Mehr Unterkünfte soll es geben, die Arbeit solle besser organisiert und vor
allem sicherer werden, für Dienstleister sollen künftig strenge Regeln
gelten, heißt es vage.
Ob die Versprechungen eingehalten werden, ist schwer abzuschätzen. Denn
Ausbeutung gehört zumindest für Teile der Branche zum System. Den Erfolg
haben die Unternehmen nicht zuletzt den Arbeitsmigranten zu verdanken, die
mittlerweile den Großteil der rund 120.000 Saisonarbeitskräfte stellen.
[4][Nach Angaben des Branchenverbands] überstieg das Arbeitspensum der
Arbeitskräfte aus dem Ausland 2017 erstmals das der einheimischen.

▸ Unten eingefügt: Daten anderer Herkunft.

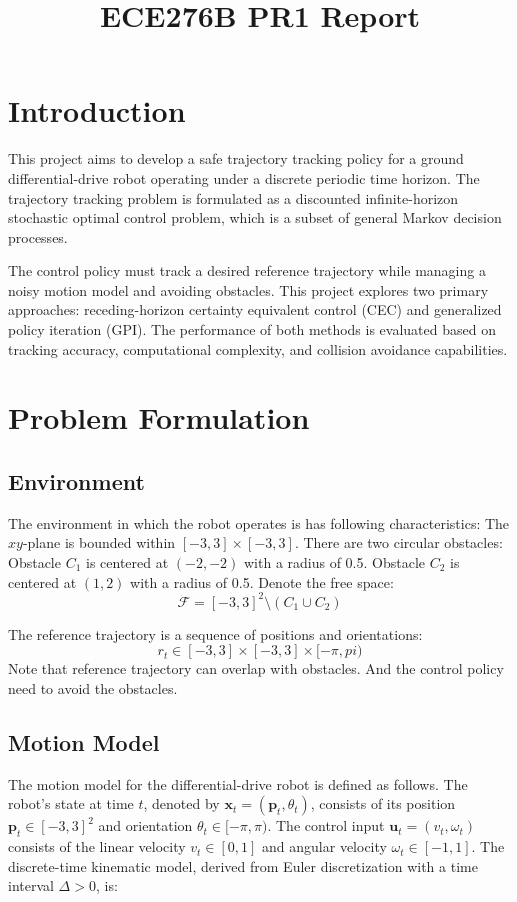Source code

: \documentclass[conference]{IEEEtran}
\begin{document}
\title{ECE276B PR1 Report}

\author{
}

\maketitle

\section{Introduction}
This project aims to develop a safe trajectory tracking policy 
for a ground differential-drive robot operating 
under a discrete periodic time horizon.
The trajectory tracking problem is formulated as a 
discounted infinite-horizon stochastic optimal control problem, 
which is a subset of general Markov decision processes.

The control policy must track a desired reference trajectory 
while managing a noisy motion model and avoiding obstacles. 
This project explores two primary approaches: 
receding-horizon certainty equivalent control (CEC) and generalized policy iteration (GPI). 
The performance of both methods is evaluated based on 
tracking accuracy, computational complexity, and collision avoidance capabilities.


\section{Problem Formulation}
\subsection{Environment}
The environment in which the robot operates is has following characteristics:
The \(xy\)-plane is bounded within \([-3, 3] \times [-3, 3]\).
There are two circular obstacles:
Obstacle \( C_1 \) is centered at \((-2, -2)\) with a radius of 0.5.
Obstacle \( C_2 \) is centered at \((1, 2)\) with a radius of 0.5.
Denote the free space:
\[ \mathcal{F} = [-3, 3]^2 \setminus (C_1 \cup C_2) \]

The reference trajectory is a sequence of positions and orientations:
\[ r_t \in [-3,3] \times [-3,3] \times [-\pi, pi)\]
Note that reference trajectory can overlap with obstacles.
And the control policy need to avoid the obstacles.

\subsection{Motion Model}
The motion model for the differential-drive robot is defined as follows. 
The robot's state at time \( t \), denoted by 
\( \mathbf{x}_t = (\mathbf{p}_t, \theta_t) \), 
consists of its position \( \mathbf{p}_t \in [-3,3]^2 \) and orientation \( \theta_t \in [-\pi, \pi) \). 
The control input \( \mathbf{u}_t = (v_t, \omega_t) \) 
consists of the linear velocity \( v_t \in [0,1] \) and 
angular velocity \( \omega_t \in [-1,1] \). 
The discrete-time kinematic model, 
derived from Euler discretization with a time interval \( \Delta > 0 \), is:
\end{document}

Gewerkschafter schätzen, dass der Anteil der Migranten bei der
Champagnerernte mittlerweile bei rund zwei Dritteln liegt.
Die [5][Ausbeutung] lässt sich leicht beobachten. Viele provisorische
Arbeiterlager sind gut sichtbar an den Straßenrändern zu finden. Auf einem
bekannten Parkplatz in einem Vorort von Epernay herrscht an einem Dienstag
Mitte September bereits vor Sonnenaufgang Hochbetrieb. Aus den Reisebussen
strömen diesmal keine Touristen, sondern zahllose Männer mittleren Alters
mit morgengrauen Gesichtern. Kennzeichen vieler Busse ist BG, für
Bulgarien, oder TR, für die Türkei. Eilig steigen die Traubenpflücker in
kleinere Transporter. Minuten später ist der Spuk vorbei.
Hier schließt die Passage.